Горит ночник. Эдит бодрствует, она почти спокойна. Она любит голубые стены своей спальни, они успокаивают ее. Она начинает потихоньку перебирать в памяти свою жизнь, но сегодня призраки прошлого не упрекают ее. Они смотрят на нее с улыбкой прощения…
При свете ночника она видит свои руки, лежащие поверх одеяла. Впервые она смотрит на них, думая о том, что ей предстоит завтра. Неужели это те руки, с которых Саша Гитри заказал слепок, чтобы хранить его в своем кабинете рядом с руками Жана Кокто?.. Руки, о которых столько писали…
Поэты говорили: цветы, птицы… их называли крылатыми, взлетающими, летящими… Неужели это они, скрюченные култышки со вспухшими суставами, вздувшимися венами. Она не может разогнуть пальцев даже для самых простых движений: чтобы пить, чтобы есть. Ей нужны другие руки, живые!.. Она думает: «Я сама виновата в том, во что превратила свои руки! Я должна была предвидеть сегодняшний день!»
Как будто маленький воробышек может что-то предусмотреть!
Крупные, слишком соленые слезы обжигают ей кожу. Вот оно, приданое, которое она приносит своему прекрасному и юному жениху. Нет, невозможно, она не имеет права. Как она будет выглядеть завтра рядом с ним за семейным столом?.. Жалкая калека!
Это одна из самых тяжелых ночей в жизни Эдит. Но сказать «нет» она тоже не в состоянии…
«Господи, оставь мне его еще, хоть ненадолго».
Утром, когда входит Тео, она молчит. Она красится, он причесывает ее. Она надевает шелковое голубое платье. В ответственные моменты личной жизни она всегда одевалась в голубое, считая, что ей этот цвет приносит счастье.
В тот день Эдит не опаздывает. Вместе с Тео она садится в свой белый «Мерседес» и едет навстречу судьбе. У нее больше нет сил бороться, пусть все идет, как идет, там будет видно… Она, кстати, всегда все заранее предчувствовала, всегда за все расплачивалась… и даже авансом! Так что же?..
Она дрожит в старенькой норковой шубке. Ее правая рука лежит в руке Тео, а другая сжимает верный талисман — заячью лапку. И это тоже Эдит: одна рука в руке человека, полного жизни, а в другой — фетиш; на ней манто из норки — но мех давно вытерся…

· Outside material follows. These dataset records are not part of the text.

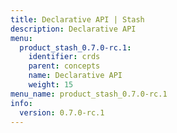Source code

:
 ```yaml
---
title: Declarative API | Stash
description: Declarative API
menu:
  product_stash_0.7.0-rc.1:
    identifier: crds
    parent: concepts
    name: Declarative API
    weight: 15
menu_name: product_stash_0.7.0-rc.1
info:
  version: 0.7.0-rc.1
---
```


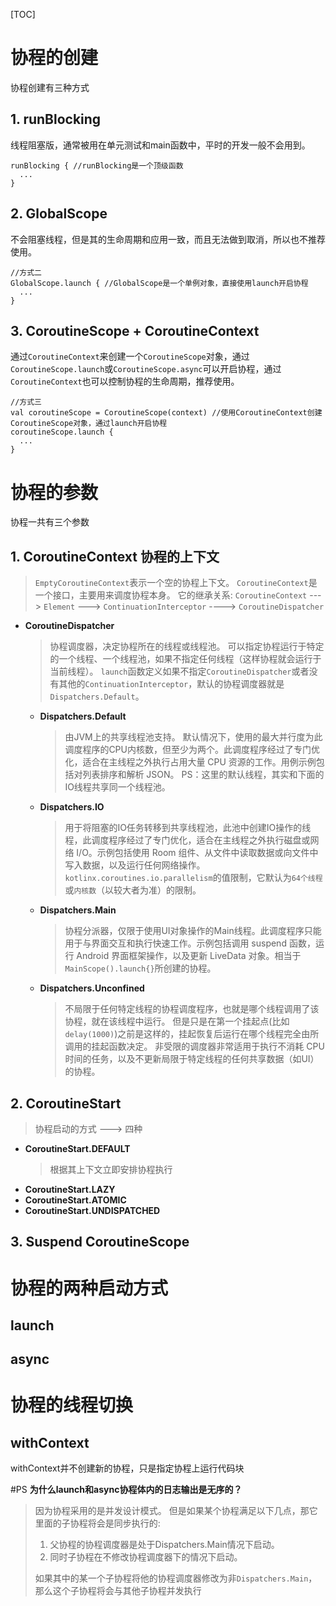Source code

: [TOC]
# 协程的创建
协程创建有三种方式

## 1. runBlocking
线程阻塞版，通常被用在单元测试和main函数中，平时的开发一般不会用到。
```
runBlocking { //runBlocking是一个顶级函数
  ...
}
```
## 2. GlobalScope
不会阻塞线程，但是其的生命周期和应用一致，而且无法做到取消，所以也不推荐使用。
```
//方式二
GlobalScope.launch { //GlobalScope是一个单例对象，直接使用launch开启协程
  ...
}
```
## 3. CoroutineScope + CoroutineContext
通过`CoroutineContext`来创建一个`CoroutineScope`对象，通过`CoroutineScope.launch`或`CoroutineScope.async`可以开启协程，通过`CoroutineContext`也可以控制协程的生命周期，推荐使用。
```
//方式三
val coroutineScope = CoroutineScope(context) //使用CoroutineContext创建CoroutineScope对象，通过launch开启协程
coroutineScope.launch {
  ...
}
```

# 协程的参数
 协程一共有三个参数  
## 1. CoroutineContext 协程的上下文
  > `EmptyCoroutineContext`表示一个空的协程上下文。
  `CoroutineContext`是一个接口，主要用来调度协程本身。
  它的继承关系:
  `CoroutineContext` ---> `Element` ---> 
  `ContinuationInterceptor` ----> `CoroutineDispatcher`

  * **CoroutineDispatcher**
    > 协程调度器，决定协程所在的线程或线程池。
    可以指定协程运行于特定的一个线程、一个线程池，如果不指定任何线程（这样协程就会运行于当前线程）。
    `launch`函数定义如果不指定`CoroutineDispatcher`或者没有其他的`ContinuationInterceptor`，默认的协程调度器就是`Dispatchers.Default`。

    * **Dispatchers.Default**
      > 由JVM上的共享线程池支持。 默认情况下，使用的最大并行度为此调度程序的CPU内核数，但至少为两个。此调度程序经过了专门优化，适合在主线程之外执行占用大量 CPU 资源的工作。用例示例包括对列表排序和解析 JSON。 
      PS：这里的默认线程，其实和下面的IO线程共享同一个线程池。

    * **Dispatchers.IO**
      > 用于将阻塞的IO任务转移到共享线程池，此池中创建IO操作的线程，此调度程序经过了专门优化，适合在主线程之外执行磁盘或网络 I/O。示例包括使用 Room 组件、从文件中读取数据或向文件中写入数据，以及运行任何网络操作。 
      `kotlinx.coroutines.io.parallelism`的值限制，它默认为`64个线程`或`内核数`（以较大者为准）的限制。
    
    * **Dispatchers.Main**
      > 协程分派器，仅限于使用UI对象操作的Main线程。此调度程序只能用于与界面交互和执行快速工作。示例包括调用 suspend 函数，运行 Android 界面框架操作，以及更新 LiveData 对象。相当于`MainScope().launch{}`所创建的协程。

    * **Dispatchers.Unconfined**
      > 不局限于任何特定线程的协程调度程序，也就是哪个线程调用了该协程，就在该线程中运行。
      但是只是在第一个挂起点(比如`delay(1000)`)之前是这样的，挂起恢复后运行在哪个线程完全由所调用的挂起函数决定。
      非受限的调度器非常适用于执行不消耗 CPU 时间的任务，以及不更新局限于特定线程的任何共享数据（如UI）的协程。

## 2. CoroutineStart
  >协程启动的方式 ---> 四种
  * **CoroutineStart.DEFAULT**
    >根据其上下文立即安排协程执行
  * **CoroutineStart.LAZY**
  * **CoroutineStart.ATOMIC**
  * **CoroutineStart.UNDISPATCHED**


## 3. Suspend CoroutineScope

# 协程的两种启动方式
## launch
## async

# 协程的线程切换
## withContext
withContext并不创建新的协程，只是指定协程上运行代码块

#PS
**为什么launch和async协程体内的日志输出是无序的？**
>因为协程采用的是并发设计模式。
但是如果某个协程满足以下几点，那它里面的子协程将会是同步执行的:
>1. 父协程的协程调度器是处于Dispatchers.Main情况下启动。
>2. 同时子协程在不修改协程调度器下的情况下启动。    
>
>如果其中的某一个子协程将他的协程调度器修改为非`Dispatchers.Main`，那么这个子协程将会与其他子协程并发执行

В парижском предместье Фретт сегодня рано закрыли парикмахерскую. В выходных костюмах папа, мама и сестры Тео, Кристина и Кати, сидят в гостиной и ждут Эдит Пиаф, невесту единственного сына и брата.
Нет, ни с кем другим это было бы невозможно, но с Эдит все становится возможным, когда на ее лице нет ничего, кроме глаз заблудившегося ребенка.
Все друг другу понравились с первого взгляда, расцеловались. Хозяева находят Эдит простой, она их — симпатичными.
Обед, который казался ей кошмаром, проходит хорошо. Как будто невзначай, за разговором, Тео разрезает мясо в тарелке Эдит, вкладывает ей в руку вилку.
За десертом всем весело. Эдит открывает для себя, какое это счастье, когда вокруг стола, под лампой, собирается настоящая семья. У нее теперь будет свекор, свекровь. Потом она скажет смеясь: «У меня все не как у других, впервые в жизни у меня — свекровь! Впервые в жизни я называю другую женщину — «мамой». У нее также есть две золовки.
«Момона, сердце у меня в груди билось от счастья, как набатный колокол. Никогда еще он не звонил так сильно, кроме него, я ничего не слышала!»